Since a few of you discussed some of his articles without me in the links, I’ll take a stab at this one.
If you’re like me, you could use at least a brief break from talking about Donald Trump. So why don’t we talk about Ivanka Trump instead? You see, recently she said something that would have been remarkable coming from any Republican, but was truly awesome coming from the Daughter in Chief.
Let’s not talk about Krugman. Lets instead talk about Krugman’s wife. Tell me, does she still look at you while somebody else fucks her brains out?
Do you see why that is a ridiculous way to start a column? Probably not. But do continue.

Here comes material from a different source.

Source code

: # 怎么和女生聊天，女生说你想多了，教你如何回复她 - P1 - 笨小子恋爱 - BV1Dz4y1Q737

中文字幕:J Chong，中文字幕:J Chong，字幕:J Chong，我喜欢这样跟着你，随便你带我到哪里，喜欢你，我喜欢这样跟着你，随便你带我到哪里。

O.K., this was world-class lack of self-awareness: It doesn’t get much better than being lectured on self-reliance by an heiress whose business strategy involves trading on her father’s name.
So what? So does every politician named Kennedy.
But let’s go beyond the personal here. We know a lot about upward mobility in different countries, and the facts are not what Republicans want to hear.
The key observation, based on a growing body of research, is that when it comes to upward social mobility, the U.S. is truly exceptional — that is, it performs exceptionally badly. Americans whose parents have low incomes are more likely to have low incomes themselves, and less likely to make it into the middle or upper class, than their counterparts in other advanced countries. And those who are born affluent are, correspondingly, more likely to keep their status.
You know where this is going. Because there must be somebody on Earth we can emulate…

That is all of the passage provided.